On the use of force

I am co-authoring a modest book on cats with another veterinarian who, like me, has had experience with a wide variety of species in different clinical and research contexts. Of course, as Andrew is approaching 80, his experience goes well beyond mine. Recently, I reviewed his chapter on “training” cats so that they don’t behave in ways that could put strains on their relationships with humans, such as scratching furniture and jumping onto tables and countertops. His advice was to use the classic water-spray method that seems to have worked for some people, some of the time. As a use of force, it is a relatively gentle means, but it is a display of force nevertheless. (My son likes to say on behalf of all animals: curse you humans and your opposable thumbs!)

Several years ago, I tried the water-spray method of discipline, but ended up finding it messy and annoying, both to myself and to my young cat.
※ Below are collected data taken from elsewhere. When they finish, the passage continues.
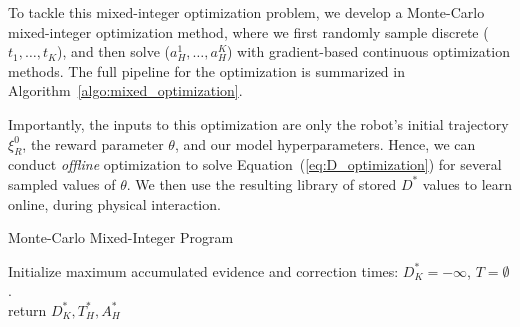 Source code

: To tackle this mixed-integer optimization problem, we develop a Monte-Carlo mixed-integer optimization method, where we first randomly sample discrete ($t_1, \ldots, t_K$), and then solve ($a_H^1, \ldots, a_H^K$) with gradient-based continuous optimization methods. The full pipeline for the optimization is summarized in Algorithm~\ref{algo:mixed_optimization}.

Importantly, the inputs to this optimization are only the robot's initial trajectory $\xi_R^0$, the reward parameter $\theta$, and our model hyperparameters. Hence, we can conduct \textit{offline} optimization to solve Equation~(\ref{eq:D_optimization}) for several sampled values of $\theta$. We then use the resulting library of stored $D^*$ values to learn online, during physical interaction.

\begin{algorithm}[t]
 \caption{Monte-Carlo Mixed-Integer Program
 }
 \label{algo:mixed_optimization}
 \SetAlgoLined
 Initialize maximum accumulated evidence and correction times: $D_K^* = -\infty$, $T = \emptyset$.\\
 
return $D_K^*, T_H^*, A_H^*$
\end{algorithm}


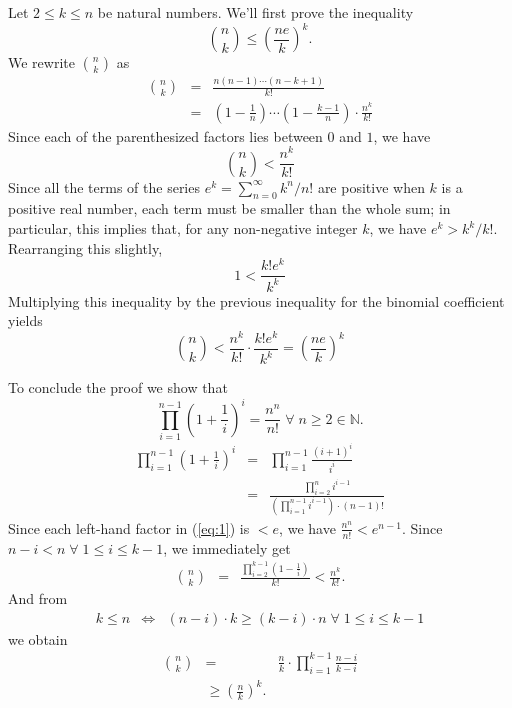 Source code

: \documentclass[12pt]{article}
\begin{document}
Let $2 \le k \le n$ be natural numbers. We'll first prove the
inequality
\begin{equation*}
{n \choose k} \le \left(\frac{ne}{k}\right)^k.
\end{equation*}
We rewrite ${n \choose k}$ as
\begin{eqnarray*}
{n \choose k} &=& \frac{n (n-1)\cdots (n-k+1)}{k!} \\
&=& \left(1 -\frac{1}{n}\right)\cdots \left(1
-\frac{k-1}{n}\right)\cdot \frac{n^k}{k!}
\end{eqnarray*}
Since each of the parenthesized factors lies between $0$ and $1$, we have
\begin{equation*}
{n \choose k} < \frac{n^k}{k!}
\end{equation*}
Since all the terms of the series $e^k = \sum_{n=0}^{\infty} k^n / n!$ are positive when $k$ is a positive real number, each term must be smaller than the whole sum; in particular, this implies that, for any non-negative integer $k$, we have $e^k > k^k / k!$.  Rearranging this slightly,
\begin{equation*}
1 < \frac{k! e^k}{k^k}
\end{equation*}
Multiplying this inequality by the previous inequality for the binomial coefficient yields
 \begin{equation*}
{n \choose k} < \frac{n^k}{k!} \cdot \frac{k! e^k}{k^k} = 
\left( \frac{ne}{k} \right)^k
\end{equation*}

To conclude the proof we show that
\begin{equation}
\label{eq:1}
\prod_{i=1}^{n-1} \left(1
+\frac{1}{i}\right)^i=\frac{n^n}{n!}\;\forall\;n \ge 2 \in
\mathbb{N}.
\end{equation}
\begin{eqnarray*}
\prod_{i=1}^{n-1} \left(1+\frac{1}{i}\right)^i&=&\prod_{i=1}^{n-1}
\frac{(i+1)^i}{i^i} \\
&=&\frac{\prod\limits_{i=2}^n i^{i-1}}{\left(\prod\limits_{i=1}^{n-1}
i^{i-1}\right)\cdot (n-1)!}
\end{eqnarray*}
Since each left-hand factor in (\ref{eq:1}) is $<e$, we have
$\frac{n^n}{n!} <e^{n-1}$.
Since $n-i<n\;\forall\;1 \le i \le k-1$, we immediately get
\begin{eqnarray*}
{n \choose k}&=&\frac{\prod\limits_{i=2}^{k-1}
\left(1-\frac{1}{i}\right)}{k!} <\frac{n^k}{k!}.
\end{eqnarray*}
And from
\begin{eqnarray*}
k \le n&\Leftrightarrow&(n-i)\cdot k \ge (k-i)\cdot n\;\forall \;1\le
i\le k-1
\end{eqnarray*}
we obtain
\begin{eqnarray*}
{n \choose k}&=&\frac{n}{k}\cdot \prod\limits_{i=1}^{k-1}
\frac{n-i}{k-i} \\ 
&\ge \left(\frac{n}{k}\right)^k.
\end{eqnarray*}
\end{document}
For example, I usually didn’t reach the spray bottle in time (it was never put back in the same place), or I missed; and if I didn’t, I ended up with a wet, resentful cat who reverted to jumping on countertops when I wasn’t home just to prove he could still do it, if only to himself. Today, that same cat is 14 years old, and he still jumps on countertops, to get a drink of water from the tap in the sink or to evade harassment from the more energetic cats on the floor. In short, I gave up, and reasoned that the only way to have cats off tabletops was to gently remove them, over and over again, if necessary, until they tired of the exercise.

Of my three other cats, only one is prone to jumping on tables and countertops. I often find his footprints on the counter; of course this is annoying and mildly unsanitary, but I tolerate it because it’s not a huge issue in the scheme of things. In fact, in my experience most objectionable cat behaviour requires an intelligent use of resources to create solutions that benefit everyone, or gentle dissuasion. The use of forceful methods will usually produce unintended results, such as a different objectionable behaviour, or a neurotic and unhappy cat that never reaches his or her full potential for amiable companionship.

My mother often mentions to me that her cat doesn’t dare jump onto countertops, tables, or even certain chairs in the house, because he remembers being smacked for it back when he first moved into the house and was a very easily intimidated cat. The use of force worked for her. But the cat is clever. While my mother is the one who feeds and cleans up after the cat, she gets very little love in return. Cat is in love with my father, follows him everywhere and gives him all of his best attention and lovingest expressions. Cat knows that my father wouldn’t ever lift a hand against him, even if he wanted to; my father is just like that – even though he says the cat deserves a smack for waking him up at night, he would never dream of actually doing it. I guess that’s OK with my mother, because she doesn’t want cats following her everywhere or waking her up anyways.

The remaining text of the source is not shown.